1911 Encyclopædia Britannica/Cissoid
CISSOID (from the Gr. κισσός, ivy, and εἶδος, form), a curve invented by the Greek mathematician Diocles about 180 B.C., for the purpose of constructing two mean proportionals between two given lines; and in order to solve the problem of duplicating the cube. It was further investigated by John Wallis, Christiaan Huygens (who determined the length of any arc in 1657), and Pierre de Fermat (who evaluated the area between the curve and its asymptote in 1661). It is constructed in the following manner. Let APB be a semicircle, BT the tangent at B, and APT a line cutting the circle in P and BT at T; take a point Q on AT so that AQ always equals PT; then the locus of Q is the cissoid. Sir Isaac Newton devised the following mechanical construction. Take a rod LMN bent at right angles at M, such that MN = AB; let the leg LM always pass through a fixed point O on AB produced such that OA = CA, where C is the middle point of AB, and cause N to travel along the line perpendicular to AB at C; then the midpoint of MN traces the cissoid. The curve is symmetrical about the axis of x, and consists of two infinite branches asymptotic to the line BT and forming a cusp at the origin. The cartesian equation, when A is the origin and AB = 2a, is y2(2a−x) = x3; the polar equation is r = 2a sin θ tan θ. The cissoid is the first positive pedal of the parabola y2+8ax = 0 for the vertex, and the inverse of the parabola y2 = 8ax, the vertex being the centre of inversion, and the semi-latus rectum the constant of inversion. The area between the curve and its asymptote is 3πa2, i.e. three times the area of the generating circle.
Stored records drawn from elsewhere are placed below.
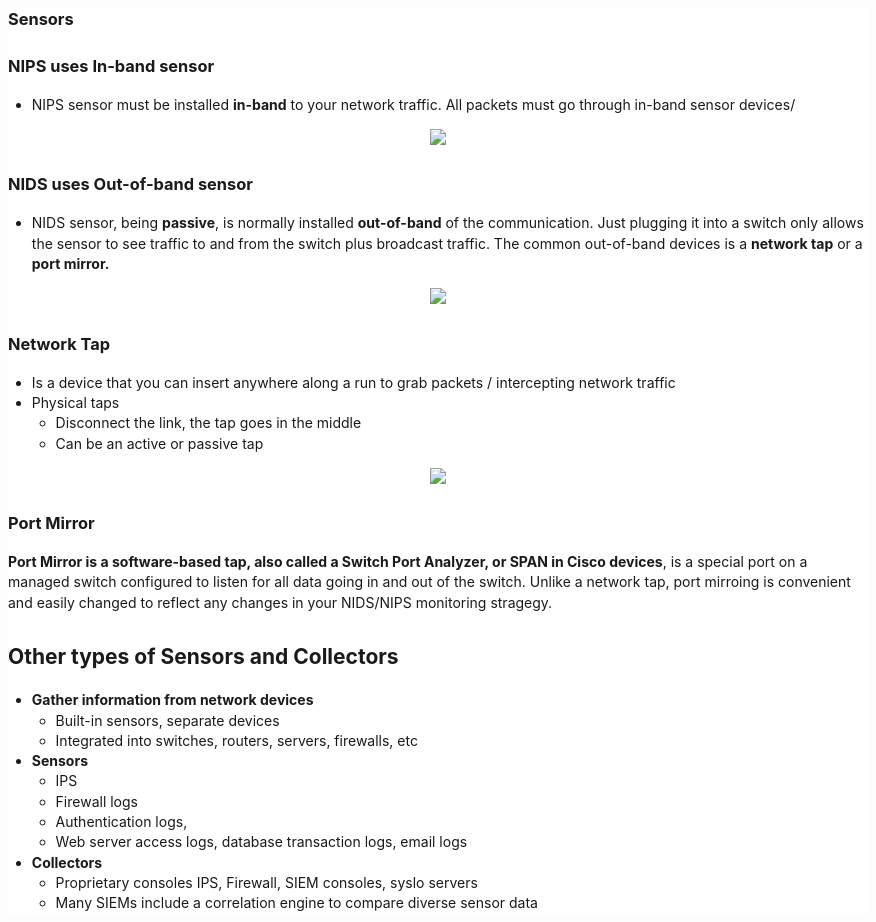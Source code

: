 ### Sensors

### NIPS uses In-band sensor
* NIPS sensor must be installed **in-band** to your network traffic. All packets must go through in-band sensor devices/

<p align="center">
<img src="https://gist.githubusercontent.com/Samsar4/62886aac358c3d484a0ec17e8eb11266/raw/0cd26c1a7bbc2b0d6594c6980b27ae3097b947de/NIPS.png" />
</p>

### NIDS uses Out-of-band sensor
* NIDS sensor, being **passive**, is normally installed **out-of-band** of the communication. Just plugging it into a switch only allows the sensor to see traffic to and from the switch plus broadcast traffic. The common out-of-band devices is a **network tap** or a **port mirror.**

<p align="center">
<img src="https://gist.githubusercontent.com/Samsar4/62886aac358c3d484a0ec17e8eb11266/raw/0cd26c1a7bbc2b0d6594c6980b27ae3097b947de/NIDS.png" />
</p>
	
### Network Tap
* Is a device that you can insert anywhere along a run to grab packets / intercepting network traffic
* Physical taps
	- Disconnect the link, the tap goes in the middle
	- Can be an active or passive tap

<p align="center">
<img width="60%" src="https://www.garlandtechnology.com/hs-fs/hubfs/A-NewSite2017/Products/Product%20images/Bypass/P1GMCx_Quarter-Products625x400.png?width=400&name=P1GMCx_Quarter-Products625x400.png" />
</p>

### Port Mirror
**Port Mirror is a software-based tap, also called a Switch Port Analyzer, or SPAN in Cisco devices**, is a special port on a managed switch configured to listen for all data going in and out of the switch. Unlike a network tap, port mirroing is convenient and easily changed to reflect any changes in your NIDS/NIPS monitoring stragegy.

## Other types of Sensors and Collectors
- **Gather information from network devices**
	- Built-in sensors, separate devices
	- Integrated into switches, routers, servers, firewalls, etc
- **Sensors**
	- IPS
	- Firewall logs
	- Authentication logs,
	- Web server access logs, database transaction logs, email logs
- **Collectors**
	- Proprietary consoles IPS, Firewall, SIEM consoles, syslo servers
	- Many SIEMs include a correlation engine to compare diverse sensor data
The term cissoid has been given in modern times to curves generated in similar manner from other figures than the circle, and the form described above is distinguished as the cissoid of Diocles.
A cissoid angle is the angle included between the concave sides of two intersecting curves; the convex sides include the sistroid angle.
See John Wallis, Collected Works, vol. i.; T. H. Eagles, Plane Curves (1885).